Oblate Program at Belmont Abbey, NC

The most important time of life

time-life-older-dohle-webGetting older is not easy for one by one, aspects of our physical selves are lost that when young, were taken for granted.  As we age we are all called upon to find inner reserves that allow us to deal with this slow decline with grace, if not with ease.  It is a daily choice to embrace this process that happens in later life.

Culture passes us by (as it should), it changes and we do the best we can to adapt and even enjoy some of the newness of it all.  Today however change comes fast.  Developments from one decade to the next can be startling if one takes the time to look back the way things were.  Now when I watch a movie it can be dated by the use of cell phones, or not.  I have found many of the new technologies exciting, but also find that instead of making life easier, they  speeds things up, adding to the work load of many and not allowing too much time to simply be by oneself.  In my line of work I have to have my cell phone on all of the time in case of an emergency.  At night I can shut off my default ringer, but have certain numbers that can reach me at anytime.  Or if I want to turn my phone off, I have to alert those who may try to call me.  So the connection, even if below conscious thought, is always there.  I think this is good, this access, we have just not learned how to use it to actually make life simpler, instead of more burdensome.

Perhaps one of the reasons so many people today are looking for “spirituality” is the need to be able to deal with the times that they have for some solitude.  The inner life, the ability to live there, learn from ones inner landscape takes time and effort.  It is not easy, perhaps that is one reason that we try to fill our days with one thing after another.  I have days when I don’t want to slow down.  Don’t always have a clear cut reason, I just don’t want to settle down and be with myself.  When I force myself to sit, pray, read, and write, or ponder, I do get a sense of coming home.  When I don’t slow down, the experience of life being absurd, empty and shallow only gets deeper and more draining, it seems that my enjoying life is dependent on my inner life, my connection with the infinite.  The energy comes from within.

A friend of mine told me that I was obsessed with time.  I thought about that and responded:  “Time has always been a blur for me and I have even when young had a sense of how short life is.  I can’t shake it and I know that I am not alone in this; in fact I think that is one of the most common experiences of all.  How we deal with that is another question.”

I no longer think of my future in decades, well I do in perhaps two decades; my dad died at 83.  It does at times fill me with fear, at others times with peace, this sense that the end of the road is becoming easier to see.  Both experiences are fleeting.  Then there are times when I don’t think about it, though that is become rarer.  Mortality is not an easy concept to grasp, since our death is experienced.

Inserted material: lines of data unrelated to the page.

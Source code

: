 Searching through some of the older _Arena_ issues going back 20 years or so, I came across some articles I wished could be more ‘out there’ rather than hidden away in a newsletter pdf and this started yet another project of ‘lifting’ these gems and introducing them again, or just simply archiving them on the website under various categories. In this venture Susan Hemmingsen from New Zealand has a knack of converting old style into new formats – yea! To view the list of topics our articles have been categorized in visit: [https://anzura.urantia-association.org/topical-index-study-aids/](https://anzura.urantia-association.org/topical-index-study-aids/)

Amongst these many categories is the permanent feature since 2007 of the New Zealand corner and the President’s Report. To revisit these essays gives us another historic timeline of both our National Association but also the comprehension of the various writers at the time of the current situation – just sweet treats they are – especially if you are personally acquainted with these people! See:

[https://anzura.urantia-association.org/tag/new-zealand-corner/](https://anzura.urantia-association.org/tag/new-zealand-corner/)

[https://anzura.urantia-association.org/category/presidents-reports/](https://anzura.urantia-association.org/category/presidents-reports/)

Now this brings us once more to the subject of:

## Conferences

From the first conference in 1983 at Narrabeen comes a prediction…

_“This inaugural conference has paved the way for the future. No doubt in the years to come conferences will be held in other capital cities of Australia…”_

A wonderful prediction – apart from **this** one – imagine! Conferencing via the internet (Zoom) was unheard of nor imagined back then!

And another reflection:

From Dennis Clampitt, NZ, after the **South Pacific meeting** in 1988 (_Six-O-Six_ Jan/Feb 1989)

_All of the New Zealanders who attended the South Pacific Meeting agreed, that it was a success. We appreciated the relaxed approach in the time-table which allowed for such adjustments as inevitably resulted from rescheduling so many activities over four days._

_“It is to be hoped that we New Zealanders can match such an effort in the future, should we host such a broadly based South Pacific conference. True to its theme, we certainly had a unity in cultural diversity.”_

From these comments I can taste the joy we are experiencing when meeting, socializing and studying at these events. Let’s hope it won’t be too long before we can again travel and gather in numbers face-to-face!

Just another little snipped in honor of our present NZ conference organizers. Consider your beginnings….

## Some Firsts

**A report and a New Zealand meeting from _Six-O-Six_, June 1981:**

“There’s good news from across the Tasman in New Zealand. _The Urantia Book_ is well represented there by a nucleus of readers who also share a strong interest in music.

To think about it, as Freud said, is to be an observer.  When we die, we don’t observe, we experience.  It is popular today for people to say that they don’t fear death; I think that is not true, the survival instinct is the strongest one we have.  Life is difficult, very hard for most of us, most likely for all, so in order for us to make it through life we need that instinct to keep us here.

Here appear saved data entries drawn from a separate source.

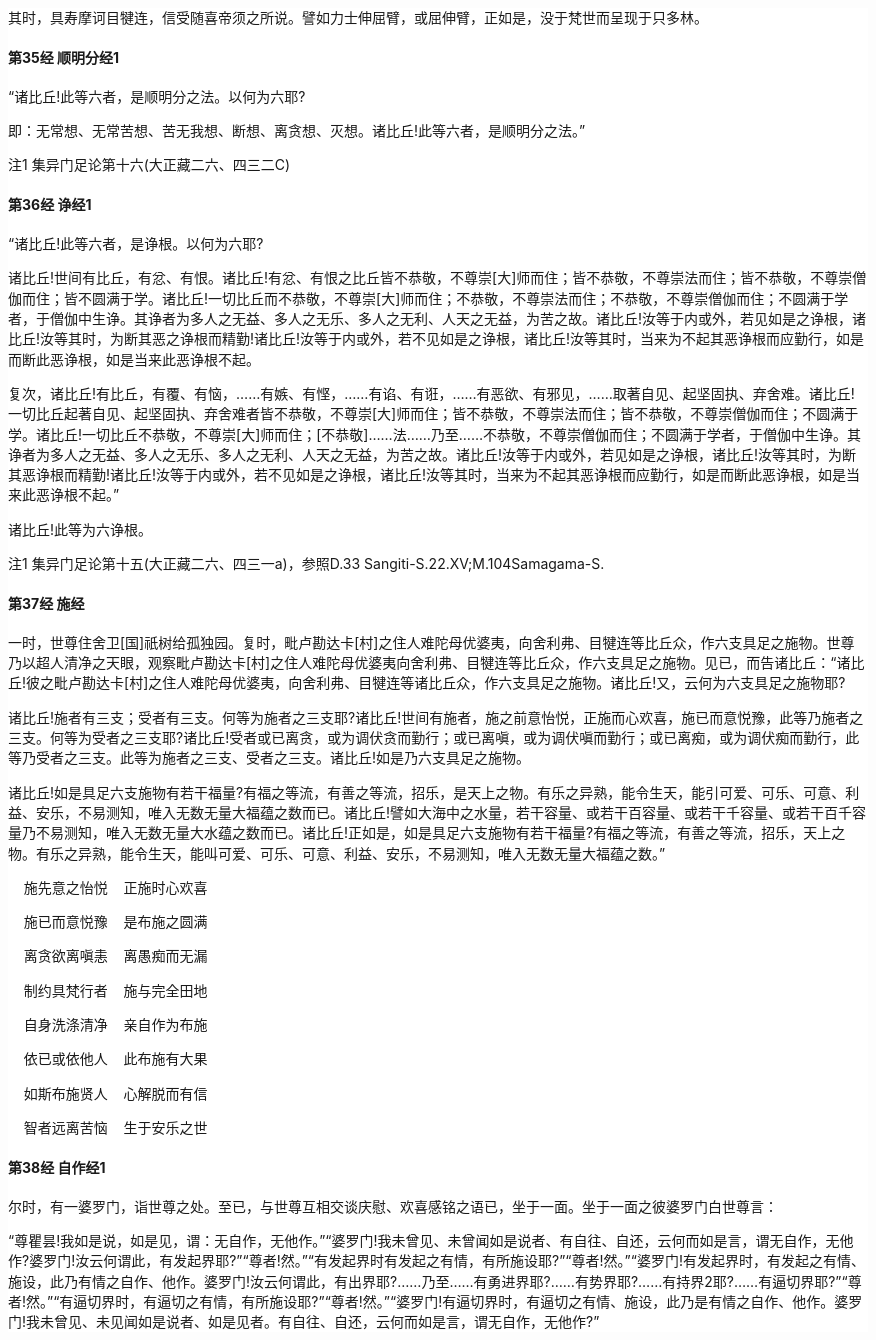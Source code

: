 其时，具寿摩诃目犍连，信受随喜帝须之所说。譬如力士伸屈臂，或屈伸臂，正如是，没于梵世而呈现于只多林。

#### 第35经 顺明分经1 <a name="35"></a>

“诸比丘!此等六者，是顺明分之法。以何为六耶?

即：无常想、无常苦想、苦无我想、断想、离贪想、灭想。诸比丘!此等六者，是顺明分之法。”

注1 集异门足论第十六(大正藏二六、四三二C)

#### 第36经 诤经1 <a name="36"></a>

“诸比丘!此等六者，是诤根。以何为六耶?

诸比丘!世间有比丘，有忿、有恨。诸比丘!有忿、有恨之比丘皆不恭敬，不尊崇[大]师而住；皆不恭敬，不尊崇法而住；皆不恭敬，不尊崇僧伽而住；皆不圆满于学。诸比丘!一切比丘而不恭敬，不尊崇[大]师而住；不恭敬，不尊崇法而住；不恭敬，不尊崇僧伽而住；不圆满于学者，于僧伽中生诤。其诤者为多人之无益、多人之无乐、多人之无利、人天之无益，为苦之故。诸比丘!汝等于内或外，若见如是之诤根，诸比丘!汝等其时，为断其恶之诤根而精勤!诸比丘!汝等于内或外，若不见如是之诤根，诸比丘!汝等其时，当来为不起其恶诤根而应勤行，如是而断此恶诤根，如是当来此恶诤根不起。

复次，诸比丘!有比丘，有覆、有恼，……有嫉、有悭，……有谄、有诳，……有恶欲、有邪见，……取著自见、起坚固执、弃舍难。诸比丘!一切比丘起著自见、起坚固执、弃舍难者皆不恭敬，不尊崇[大]师而住；皆不恭敬，不尊崇法而住；皆不恭敬，不尊崇僧伽而住；不圆满于学。诸比丘!一切比丘不恭敬，不尊崇[大]师而住；[不恭敬]……法……乃至……不恭敬，不尊崇僧伽而住；不圆满于学者，于僧伽中生诤。其诤者为多人之无益、多人之无乐、多人之无利、人天之无益，为苦之故。诸比丘!汝等于内或外，若见如是之诤根，诸比丘!汝等其时，为断其恶诤根而精勤!诸比丘!汝等于内或外，若不见如是之诤根，诸比丘!汝等其时，当来为不起其恶诤根而应勤行，如是而断此恶诤根，如是当来此恶诤根不起。”

诸比丘!此等为六诤根。

注1 集异门足论第十五(大正藏二六、四三一a)，参照D.33 Sangiti-S.22.XV;M.104Samagama-S.

#### 第37经 施经 <a name="37"></a>

一时，世尊住舍卫[国]祇树给孤独园。复时，毗卢勘达卡[村]之住人难陀母优婆夷，向舍利弗、目犍连等比丘众，作六支具足之施物。世尊乃以超人清净之天眼，观察毗卢勘达卡[村]之住人难陀母优婆夷向舍利弗、目犍连等比丘众，作六支具足之施物。见已，而告诸比丘：“诸比丘!彼之毗卢勘达卡[村]之住人难陀母优婆夷，向舍利弗、目犍连等诸比丘众，作六支具足之施物。诸比丘!又，云何为六支具足之施物耶?

诸比丘!施者有三支；受者有三支。何等为施者之三支耶?诸比丘!世间有施者，施之前意怡悦，正施而心欢喜，施已而意悦豫，此等乃施者之三支。何等为受者之三支耶?诸比丘!受者或已离贪，或为调伏贪而勤行；或已离嗔，或为调伏嗔而勤行；或已离痴，或为调伏痴而勤行，此等乃受者之三支。此等为施者之三支、受者之三支。诸比丘!如是乃六支具足之施物。

诸比丘!如是具足六支施物有若干福量?有福之等流，有善之等流，招乐，是天上之物。有乐之异熟，能令生天，能引可爱、可乐、可意、利益、安乐，不易测知，唯入无数无量大福蕴之数而已。诸比丘!譬如大海中之水量，若干容量、或若干百容量、或若干千容量、或若干百千容量乃不易测知，唯入无数无量大水蕴之数而已。诸比丘!正如是，如是具足六支施物有若干福量?有福之等流，有善之等流，招乐，天上之物。有乐之异熟，能令生天，能叫可爱、可乐、可意、利益、安乐，不易测知，唯入无数无量大福蕴之数。”

&nbsp;&nbsp;&nbsp;&nbsp;施先意之怡悦&nbsp;&nbsp;&nbsp;&nbsp;正施时心欢喜

&nbsp;&nbsp;&nbsp;&nbsp;施已而意悦豫&nbsp;&nbsp;&nbsp;&nbsp;是布施之圆满

&nbsp;&nbsp;&nbsp;&nbsp;离贪欲离嗔恚&nbsp;&nbsp;&nbsp;&nbsp;离愚痴而无漏

&nbsp;&nbsp;&nbsp;&nbsp;制约具梵行者&nbsp;&nbsp;&nbsp;&nbsp;施与完全田地

&nbsp;&nbsp;&nbsp;&nbsp;自身洗涤清净&nbsp;&nbsp;&nbsp;&nbsp;亲自作为布施

&nbsp;&nbsp;&nbsp;&nbsp;依已或依他人&nbsp;&nbsp;&nbsp;&nbsp;此布施有大果

&nbsp;&nbsp;&nbsp;&nbsp;如斯布施贤人&nbsp;&nbsp;&nbsp;&nbsp;心解脱而有信

&nbsp;&nbsp;&nbsp;&nbsp;智者远离苦恼&nbsp;&nbsp;&nbsp;&nbsp;生于安乐之世

#### 第38经 自作经1 <a name="38"></a>

尔时，有一婆罗门，诣世尊之处。至已，与世尊互相交谈庆慰、欢喜感铭之语已，坐于一面。坐于一面之彼婆罗门白世尊言：

“尊瞿昙!我如是说，如是见，谓：无自作，无他作。”“婆罗门!我未曾见、未曾闻如是说者、有自往、自还，云何而如是言，谓无自作，无他作?婆罗门!汝云何谓此，有发起界耶?”“尊者!然。”“有发起界时有发起之有情，有所施设耶?”“尊者!然。”“婆罗门!有发起界时，有发起之有情、施设，此乃有情之自作、他作。婆罗门!汝云何谓此，有出界耶?……乃至……有勇进界耶?……有势界耶?……有持界2耶?……有逼切界耶?”“尊者!然。”“有逼切界时，有逼切之有情，有所施设耶?”“尊者!然。”“婆罗门!有逼切界时，有逼切之有情、施设，此乃是有情之自作、他作。婆罗门!我未曾见、未见闻如是说者、如是见者。有自往、自还，云何而如是言，谓无自作，无他作?”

There is a great deal of pleasure in life and when getting older those pleasures change and can become deeply fulfilling.  I don’t need much entertainment anymore.  I sense a movement of the Infinite drawing me faster and faster to an eternal moment of union and my ability to love others seems to be deepening.  I find this wonderful, and perhaps this state of life, difficult as it is, is in actuality the most important one that we have.

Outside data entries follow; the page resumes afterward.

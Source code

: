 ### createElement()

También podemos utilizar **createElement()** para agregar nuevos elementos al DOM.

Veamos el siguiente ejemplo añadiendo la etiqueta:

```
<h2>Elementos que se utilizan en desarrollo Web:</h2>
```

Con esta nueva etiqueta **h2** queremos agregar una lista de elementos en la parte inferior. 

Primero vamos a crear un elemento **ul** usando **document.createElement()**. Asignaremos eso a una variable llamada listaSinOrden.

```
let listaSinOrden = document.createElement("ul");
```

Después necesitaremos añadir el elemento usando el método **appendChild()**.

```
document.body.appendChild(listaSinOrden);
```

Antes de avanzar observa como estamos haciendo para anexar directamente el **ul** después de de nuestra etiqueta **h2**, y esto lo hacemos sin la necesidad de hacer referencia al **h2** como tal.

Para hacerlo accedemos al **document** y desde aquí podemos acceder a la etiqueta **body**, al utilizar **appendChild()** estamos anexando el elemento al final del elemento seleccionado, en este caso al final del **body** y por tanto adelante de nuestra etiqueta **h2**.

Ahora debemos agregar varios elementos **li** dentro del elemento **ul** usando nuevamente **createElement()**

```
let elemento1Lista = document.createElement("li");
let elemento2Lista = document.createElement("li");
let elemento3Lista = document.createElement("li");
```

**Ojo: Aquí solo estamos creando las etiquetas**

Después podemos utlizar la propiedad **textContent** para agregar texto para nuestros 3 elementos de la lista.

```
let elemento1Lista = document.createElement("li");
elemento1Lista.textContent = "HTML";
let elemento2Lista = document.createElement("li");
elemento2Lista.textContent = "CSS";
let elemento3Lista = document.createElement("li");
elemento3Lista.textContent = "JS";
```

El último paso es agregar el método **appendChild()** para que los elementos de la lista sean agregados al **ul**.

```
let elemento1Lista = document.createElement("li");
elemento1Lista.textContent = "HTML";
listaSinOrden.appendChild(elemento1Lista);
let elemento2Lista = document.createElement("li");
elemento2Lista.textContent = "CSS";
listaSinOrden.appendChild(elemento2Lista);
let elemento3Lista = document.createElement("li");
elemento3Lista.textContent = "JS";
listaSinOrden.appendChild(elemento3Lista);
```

Religion and spirituality, for me, go together.  No tradition is without it scandals, failures and evils.  Yet each one, those that have been around for a long time also has deep wisdom and an avenue to experiences grace at a deep level.  It is up to each to study and seek the truth, to not do so I believe is a tragedy.  For we do have a Spirit, and it needs to mature in understanding of its mission in life and why it is here in the first place, though there will always be mystery, an unending search.  The search is part of the journey, or perhaps the journey itself this searching for meaning and answers.  Many think that the spiritual and religious life is an escape from reality; I believe the opposite is true.  The constant racing around, the fear of being quiet, the denial of the reality that we do have souls, is for me the escape from reality and perhaps, maybe, missing the central reason for our lives.